1. Robust Urban Systems – An Example in New York
On a cold January day in 2009, US Airways Flight 1549 crashed in to the Hudson River in New York after striking several birds during take-off. Because of quick thinking and expert flying by the pilot, no-one died in the crash. This amazing event became known as the Miracle on the Hudson, and the flight crew were all heralded as heroes- and rightfully so. But, the story doesn’t end with the plane landing in one piece in the water. On a bitter cold January day these 155 passengers were still on a sinking plane in the middle of a large freezing river. The New York Waterway ferries however, were able to respond within 4 minutes. How lucky for the passengers, because NY Waterways neared bankruptcy due to funding issues years before! Because New York understood the importance of a resilient, multi-modal transportation system, the boats continued to operate and were able to respond quickly.
No one would EVER think of having ferries continue to run in case a plane crashed in the Hudson River! This success story is simply a result of creating a robust urban system. How resilient is a city where residents rely solely on single passenger vehicles and roads?
2. Create Positive Feedback Loops
When bees pollinate flowers, nectar is produced. When companies donate to charities, their employees’ communities benefit, creating happier workers, which feeds back in to the company. When a neighborhood builds a community garden, that builds friendship, support, healthier residents and a local food system.
Too often we create linear systems that is material in, waste out. Truly resilient systems form a positive, sustainable cycle.
3. Open vs. Closed Systems – The Laws of Entropy
In a closed system, order always breaks down in to chaos – that’s the rules according to the law of entropy. However, in an open system this doesn’t apply. A homeowner that shuts them-self in and doesn’t know their neighbors is much more vulnerable to shocks or disaster than the family across the street who is heavily involved in their community and has support from their friends and family.

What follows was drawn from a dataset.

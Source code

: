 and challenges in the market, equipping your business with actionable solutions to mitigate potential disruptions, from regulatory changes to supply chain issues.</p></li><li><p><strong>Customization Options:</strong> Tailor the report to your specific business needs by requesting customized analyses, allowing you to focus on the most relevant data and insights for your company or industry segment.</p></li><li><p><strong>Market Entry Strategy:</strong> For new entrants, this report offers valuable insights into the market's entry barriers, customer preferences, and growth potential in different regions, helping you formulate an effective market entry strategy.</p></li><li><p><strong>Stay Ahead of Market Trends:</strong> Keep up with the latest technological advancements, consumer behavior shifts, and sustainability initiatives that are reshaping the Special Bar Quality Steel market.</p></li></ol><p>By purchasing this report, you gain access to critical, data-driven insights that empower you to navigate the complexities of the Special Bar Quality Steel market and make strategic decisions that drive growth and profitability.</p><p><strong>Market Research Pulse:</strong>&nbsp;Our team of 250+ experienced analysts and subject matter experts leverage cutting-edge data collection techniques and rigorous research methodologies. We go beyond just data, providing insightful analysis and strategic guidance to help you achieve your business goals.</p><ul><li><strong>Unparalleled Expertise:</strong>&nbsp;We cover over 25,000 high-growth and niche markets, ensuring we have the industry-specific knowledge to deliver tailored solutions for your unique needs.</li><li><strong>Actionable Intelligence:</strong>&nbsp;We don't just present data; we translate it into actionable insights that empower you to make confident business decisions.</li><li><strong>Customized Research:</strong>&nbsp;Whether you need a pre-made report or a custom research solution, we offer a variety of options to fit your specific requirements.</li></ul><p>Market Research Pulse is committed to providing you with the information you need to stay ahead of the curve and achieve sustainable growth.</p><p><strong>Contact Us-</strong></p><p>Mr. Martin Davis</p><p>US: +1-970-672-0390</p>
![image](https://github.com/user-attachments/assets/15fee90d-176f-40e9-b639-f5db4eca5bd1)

4. Lots of Small Systems Function Better than One Big System
Think about your house- it depends on a complex network of pipes and wires from a centralized utility to provide you with water, electricity and gas. For many of us, if any of these big systems experiences a shock, we are helpless once we’ve lost any of these essential services. However if I have a garden and rainwater catchment system, and a solar panel I’m significantly more prepared for emergency.
If everyone had their own little system, if something was to happen in one area, the folks down the street could provide support and help, rather than everyone losing power.